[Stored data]

*-*-*

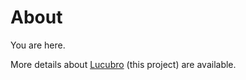 # About

You are here.

More details about [Lucubro](first-post-lucubro) (this project) are available.
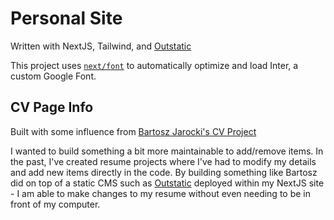 # Personal Site

Written with NextJS, Tailwind, and [Outstatic](https://outstatic.com)

This project uses [`next/font`](https://nextjs.org/docs/basic-features/font-optimization) to automatically optimize and load Inter, a custom Google Font.

## CV Page Info

Built with some influence from [Bartosz Jarocki's CV Project](https://github.com/BartoszJarocki/cv)

I wanted to build something a bit more maintainable to add/remove items.
In the past, I've created resume projects where I've had to modify my details and add new items directly in the code.
By building something like Bartosz did on top of a static CMS such as [Outstatic](https://outstatic.com) deployed within my NextJS site - I am able to make changes to my resume without even needing to be in front of my computer.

*-*-*

■ **Assignment**: In the answer, give only the lines from the top of the data above through the line with "Written with NextJS, Tailwind, and", reproduced exactly; no picture may appear.

■ **Result below**:
 # About

You are here.

More details about [Lucubro](first-post-lucubro) (this project) are available.
 # Personal Site

Written with NextJS, Tailwind, and [Outstatic](https://outstatic.com)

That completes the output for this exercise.